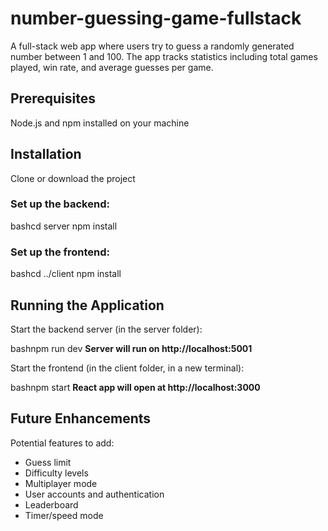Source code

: # number-guessing-game-fullstack

A full-stack web app where users try to guess a randomly generated number between 1 and 100. The app tracks statistics including total games played, win rate, and average guesses per game.

## Prerequisites

Node.js and npm installed on your machine

## Installation

Clone or download the project
### Set up the backend:

bashcd server
npm install

### Set up the frontend:

bashcd ../client
npm install
## Running the Application

Start the backend server (in the server folder):

bashnpm run dev
**Server will run on http://localhost:5001**

Start the frontend (in the client folder, in a new terminal):

bashnpm start
**React app will open at http://localhost:3000**

## Future Enhancements
Potential features to add:

* Guess limit
* Difficulty levels
* Multiplayer mode
* User accounts and authentication
* Leaderboard
* Timer/speed mode
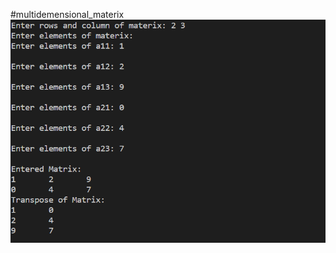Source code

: #multidemensional_materix
![](https://github.com/shehab93140/master_embedded_system/blob/main/Array%20%26%20String/EX3/output.PNG)
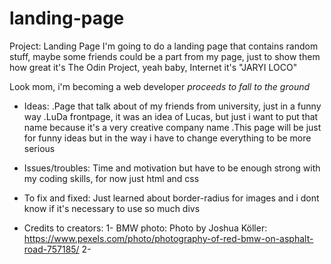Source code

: # landing-page
Project: Landing Page
I'm going to do a landing page that contains random stuff, maybe some friends could be a part from my page, just to show them how great it's The Odin Project, yeah baby, Internet it's "JARYI LOCO"

Look mom, i'm becoming a web developer *proceeds to fall to the ground*


- Ideas:
    .Page that talk about of my friends from university, just in a funny way
    .LuDa frontpage, it was an idea of Lucas, but just i want to put that name because it's a very creative company name
    .This page will be just for funny ideas but in the way i have to change everything to be more serious
- Issues/troubles:
    Time and motivation but have to be enough strong with my coding skills, for now just html and css
- To fix and fixed:
    Just learned about border-radius for images and i dont know if it's necessary to use so much divs

- Credits to creators:
    1- BMW  photo: Photo by Joshua Köller: https://www.pexels.com/photo/photography-of-red-bmw-on-asphalt-road-757185/
    2- 



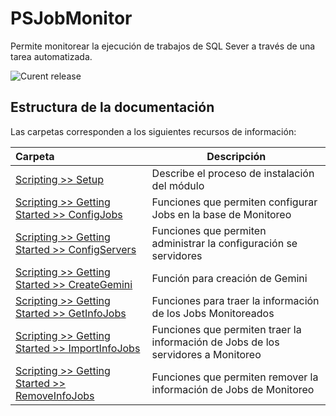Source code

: # PSJobMonitor

Permite monitorear la ejecución de trabajos de SQL Sever a través de una tarea automatizada.

![Curent release](https://img.shields.io/badge/version-1.1.6495.56114-f39f37.svg)


## Estructura de la documentación

Las carpetas corresponden a los siguientes recursos de información:

| Carpeta  | Descripción  |
|:---|---|
| [Scripting >> Setup](Scripting/setup)  | Describe el proceso de instalación del módulo |
| [Scripting >> Getting Started >> ConfigJobs](Scripting/getting-started/ConfigJobs)  | Funciones que permiten configurar Jobs en la base de Monitoreo |
| [Scripting >> Getting Started >> ConfigServers](Scripting/getting-started/ConfigServers)  | Funciones que permiten administrar la configuración se servidores |
| [Scripting >> Getting Started >> CreateGemini](Scripting/getting-started/CreateGemini)  | Función para creación de Gemini |
| [Scripting >> Getting Started >> GetInfoJobs](Scripting/getting-started/GetInfoJobs)  | Funciones para traer la información de los Jobs Monitoreados |
| [Scripting >> Getting Started >> ImportInfoJobs](Scripting/getting-started/ImportInfoJobs)  | Funciones que permiten traer la información de Jobs de los servidores a Monitoreo |
| [Scripting >> Getting Started >> RemoveInfoJobs](Scripting/getting-started/RemoveInfoJobs)  | Funciones que permiten remover la información de Jobs de Monitoreo |
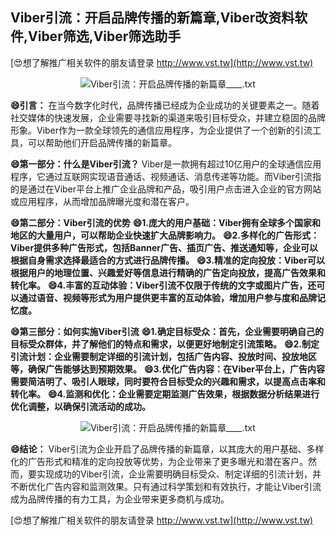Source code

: ## **Viber引流：开启品牌传播的新篇章,Viber改资料软件,Viber筛选,Viber筛选助手**

[😍想了解推广相关软件的朋友请登录 http://www.vst.tw](http://www.vst.tw)

 <center><img src="https://vst.tw/MP4/tuiguang/png/4.png" alt="Viber引流：开启品牌传播的新篇章____.txt"></center>

**😄引言：**
在当今数字化时代，品牌传播已经成为企业成功的关键要素之一。随着社交媒体的快速发展，企业需要寻找新的渠道来吸引目标受众，并建立稳固的品牌形象。Viber作为一款全球领先的通信应用程序，为企业提供了一个创新的引流工具，可以帮助他们开启品牌传播的新篇章。

**😄第一部分：什么是Viber引流？**
Viber是一款拥有超过10亿用户的全球通信应用程序，它通过互联网实现语音通话、视频通话、消息传递等功能。而Viber引流指的是通过在Viber平台上推广企业品牌和产品，吸引用户点击进入企业的官方网站或应用程序，从而增加品牌曝光度和潜在客户。

**😄第二部分：Viber引流的优势**
**😄1.庞大的用户基础：Viber拥有全球多个国家和地区的大量用户，可以帮助企业快速扩大品牌影响力。**
**😄2.多样化的广告形式：Viber提供多种广告形式，包括Banner广告、插页广告、推送通知等，企业可以根据自身需求选择最适合的方式进行品牌传播。**
**😄3.精准的定向投放：Viber可以根据用户的地理位置、兴趣爱好等信息进行精确的广告定向投放，提高广告效果和转化率。**
**😄4.丰富的互动体验：Viber引流不仅限于传统的文字或图片广告，还可以通过语音、视频等形式为用户提供更丰富的互动体验，增加用户参与度和品牌记忆度。**

**😄第三部分：如何实施Viber引流**
**😄1.确定目标受众：首先，企业需要明确自己的目标受众群体，并了解他们的特点和需求，以便更好地制定引流策略。**
**😄2.制定引流计划：企业需要制定详细的引流计划，包括广告内容、投放时间、投放地区等，确保广告能够达到预期效果。**
**😄3.优化广告内容：在Viber平台上，广告内容需要简洁明了、吸引人眼球，同时要符合目标受众的兴趣和需求，以提高点击率和转化率。**
**😄4.监测和优化：企业需要定期监测广告效果，根据数据分析结果进行优化调整，以确保引流活动的成功。**

 <center><img src="https://vst.tw/MP4/tuiguang/png/6.png" alt="Viber引流：开启品牌传播的新篇章____.txt"></center>

**😄结论：**
Viber引流为企业开启了品牌传播的新篇章，以其庞大的用户基础、多样化的广告形式和精准的定向投放等优势，为企业带来了更多曝光和潜在客户。然而，要实现成功的Viber引流，企业需要明确目标受众、制定详细的引流计划，并不断优化广告内容和监测效果。只有通过科学策划和有效执行，才能让Viber引流成为品牌传播的有力工具，为企业带来更多商机与成功。

[😍想了解推广相关软件的朋友请登录 http://www.vst.tw](http://www.vst.tw)



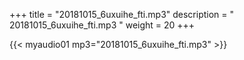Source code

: +++
title = "20181015_6uxuihe_fti.mp3"
description = " 20181015_6uxuihe_fti.mp3 "
weight = 20
+++

{{< myaudio01 mp3="20181015_6uxuihe_fti.mp3" >}}

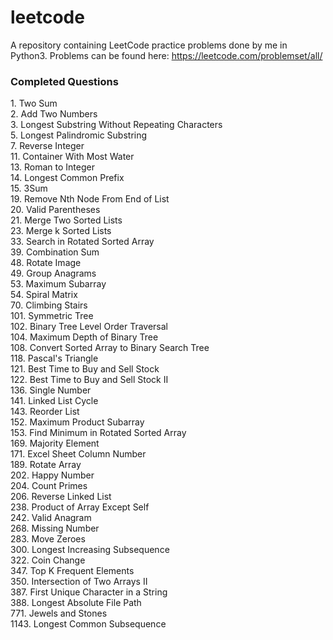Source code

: # leetcode
A repository containing LeetCode practice problems done by me in Python3.
Problems can be found here: https://leetcode.com/problemset/all/

### Completed Questions
1\. Two Sum  
2\. Add Two Numbers  
3\. Longest Substring Without Repeating Characters  
5\. Longest Palindromic Substring  
7\. Reverse Integer  
11\. Container With Most Water  
13\. Roman to Integer   
14\. Longest Common Prefix  
15\. 3Sum  
19\. Remove Nth Node From End of List  
20\. Valid Parentheses  
21\. Merge Two Sorted Lists  
23\. Merge k Sorted Lists  
33\. Search in Rotated Sorted Array  
39\. Combination Sum  
48\. Rotate Image  
49\. Group Anagrams  
53\. Maximum Subarray  
54\. Spiral Matrix  
70\. Climbing Stairs  
101\. Symmetric Tree  
102\. Binary Tree Level Order Traversal  
104\. Maximum Depth of Binary Tree  
108\. Convert Sorted Array to Binary Search Tree  
118\. Pascal's Triangle  
121\. Best Time to Buy and Sell Stock    
122\. Best Time to Buy and Sell Stock II  
136\. Single Number  
141\. Linked List Cycle  
143\. Reorder List  
152\. Maximum Product Subarray  
153\. Find Minimum in Rotated Sorted Array  
169\. Majority Element   
171\. Excel Sheet Column Number  
189\. Rotate Array  
202\. Happy Number  
204\. Count Primes  
206\. Reverse Linked List  
238\. Product of Array Except Self  
242\. Valid Anagram  
268\. Missing Number  
283\. Move Zeroes  
300\. Longest Increasing Subsequence  
322\. Coin Change  
347\. Top K Frequent Elements  
350\. Intersection of Two Arrays II  
387\. First Unique Character in a String  
388\. Longest Absolute File Path    
771\. Jewels and Stones  
1143\. Longest Common Subsequence
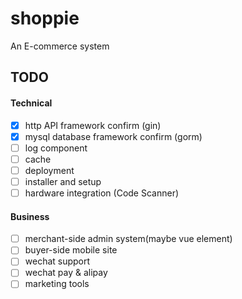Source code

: # shoppie
An E-commerce system

## TODO

#### Technical

- [x] http API framework confirm (gin)
- [x] mysql database framework confirm (gorm)
- [ ] log component
- [ ] cache
- [ ] deployment
- [ ] installer and setup
- [ ] hardware integration (Code Scanner)

#### Business

- [ ] merchant-side admin system(maybe vue element)
- [ ] buyer-side mobile site
- [ ] wechat support
- [ ] wechat pay & alipay
- [ ] marketing tools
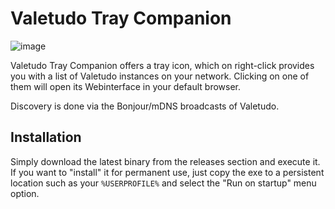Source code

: # Valetudo Tray Companion

![image](https://user-images.githubusercontent.com/974410/156892054-01d113e8-17e3-4a6f-b931-3eb2b54756d4.png)

Valetudo Tray Companion offers a tray icon, which on right-click provides you with a list of Valetudo instances on your network.
Clicking on one of them will open its Webinterface in your default browser.

Discovery is done via the Bonjour/mDNS broadcasts of Valetudo.

## Installation

Simply download the latest binary from the releases section and execute it.<br/>
If you want to "install" it for permanent use, just copy the exe to a persistent location such as your `%USERPROFILE%` and select the "Run on startup" menu option.

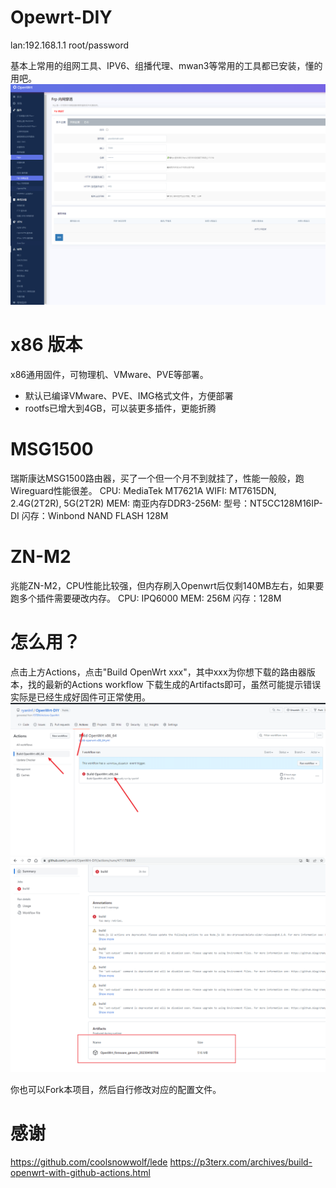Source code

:# Opewrt-DIY
lan:192.168.1.1 root/password

基本上常用的组网工具、IPV6、组播代理、mwan3等常用的工具都已安装，懂的用吧。
![](images/8c43565a272ad9278d7629e1202ca32.png)


# x86 版本
x86通用固件，可物理机、VMware、PVE等部署。
- 默认已编译VMware、PVE、IMG格式文件，方便部署
- rootfs已增大到4GB，可以装更多插件，更能折腾

# MSG1500
瑞斯康达MSG1500路由器，买了一个但一个月不到就挂了，性能一般般，跑Wireguard性能很差。
CPU: MediaTek MT7621A
WIFI: MT7615DN,  2.4G(2T2R),  5G(2T2R)
MEM: 南亚内存DDR3-256M:  型号：NT5CC128M16IP-DI
闪存：Winbond NAND FLASH 128M


# ZN-M2
兆能ZN-M2，CPU性能比较强，但内存刷入Openwrt后仅剩140MB左右，如果要跑多个插件需要硬改内存。
CPU: IPQ6000
MEM: 256M
闪存：128M


# 怎么用？
点击上方Actions，点击"Build OpenWrt xxx"，其中xxx为你想下载的路由器版本，找的最新的Actions workflow 下载生成的Artifacts即可，虽然可能提示错误实际是已经生成好固件可正常使用。
![](images/2023-04-16-18-11-05.png)
![](images/2023-04-16-18-10-42.png)

你也可以Fork本项目，然后自行修改对应的配置文件。

# 感谢
https://github.com/coolsnowwolf/lede
https://p3terx.com/archives/build-openwrt-with-github-actions.html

§ §

What to do:
Every line above that contains the word "Valid" should be reported.

Task result:
20\. Valid Parentheses  
242\. Valid Anagram  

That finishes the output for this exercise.